In that vein, McGovern delivered. On the other side, fans have every right to be ticked off at the Jets center and the team’s victory. McGovern called them couch-potato idiots (in so many words), and his teammates rallied to help him knock off an excellent Rams squad.

Yes, that stuff matters. Just harken back to the boastful Rex Ryan days if you think it’s all nonsense. Football teams can play entirely below or above the actual level of talent in the room. A lot depends on structure, leadership, etc. The overall locker room feel impacts the results.

If only the noise wasn’t turned up to an 11, and if only Douglas didn’t care about character and leadership, maybe McGovern wouldn’t have issued such a bold challenge, or wouldn’t have been in the position to do so in the first place.

The negatives: Control over Trevor Lawrence now rests with the Jags.

The positives: Douglas’s principles and overall vision for this team are slowly but surely taking shape, and he would never believe there’s only one route to glory. Oh yeah, the Lawrence story isn’t over yet, either. Two games remain, and the very same noise that was directed at the Jets earlier in the season should now be reversed.

Which city and situation would young Lawrence prefer?

Obviously, the Jags need to be declared the favorites, but perhaps, in the end, Lawrence respects the Jets’ never-give-up attitude.

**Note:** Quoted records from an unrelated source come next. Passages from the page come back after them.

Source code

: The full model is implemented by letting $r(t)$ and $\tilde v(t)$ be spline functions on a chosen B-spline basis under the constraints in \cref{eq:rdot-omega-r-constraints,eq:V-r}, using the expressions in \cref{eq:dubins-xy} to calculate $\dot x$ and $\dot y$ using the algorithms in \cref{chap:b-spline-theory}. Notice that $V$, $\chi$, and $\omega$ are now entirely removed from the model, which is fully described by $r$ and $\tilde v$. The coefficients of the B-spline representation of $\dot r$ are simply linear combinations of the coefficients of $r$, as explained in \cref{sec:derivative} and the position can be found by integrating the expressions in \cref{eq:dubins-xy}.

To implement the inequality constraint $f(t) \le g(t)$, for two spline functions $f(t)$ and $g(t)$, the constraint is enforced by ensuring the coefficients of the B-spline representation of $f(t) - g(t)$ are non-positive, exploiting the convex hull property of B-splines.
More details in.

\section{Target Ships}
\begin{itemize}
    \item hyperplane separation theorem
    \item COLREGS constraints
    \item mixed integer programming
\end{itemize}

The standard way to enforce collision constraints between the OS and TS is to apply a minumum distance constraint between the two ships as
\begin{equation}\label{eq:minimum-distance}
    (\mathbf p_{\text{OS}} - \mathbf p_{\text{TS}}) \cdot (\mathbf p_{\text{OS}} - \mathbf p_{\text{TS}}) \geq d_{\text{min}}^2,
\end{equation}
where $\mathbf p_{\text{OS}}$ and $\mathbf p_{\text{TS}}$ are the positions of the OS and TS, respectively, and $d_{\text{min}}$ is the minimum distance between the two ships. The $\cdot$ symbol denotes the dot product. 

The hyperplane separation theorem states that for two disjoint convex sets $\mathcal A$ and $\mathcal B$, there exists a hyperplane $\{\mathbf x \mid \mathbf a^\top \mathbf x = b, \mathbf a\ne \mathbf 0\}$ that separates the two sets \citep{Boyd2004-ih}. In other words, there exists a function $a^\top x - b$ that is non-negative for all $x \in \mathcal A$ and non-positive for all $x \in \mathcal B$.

Maybe the Jags are the ones who are eventually spurned in a way that nobody saw coming. (It should at least be a conversation.) While it’s tough to see, and especially tough to agree with on this particular day, the never-give-up, high-character attitude usually wins out by the time it’s all over.

I was wrong. There is crying in football. Jets fandom across the nation is drowning its sorrows in cereal bowls this morning. There’s no crying in baseball, but there’s also no tanking in football, and it took Connor McGovern‘s anger to help flip the narrative-driven script on the New York Jets 2020 season.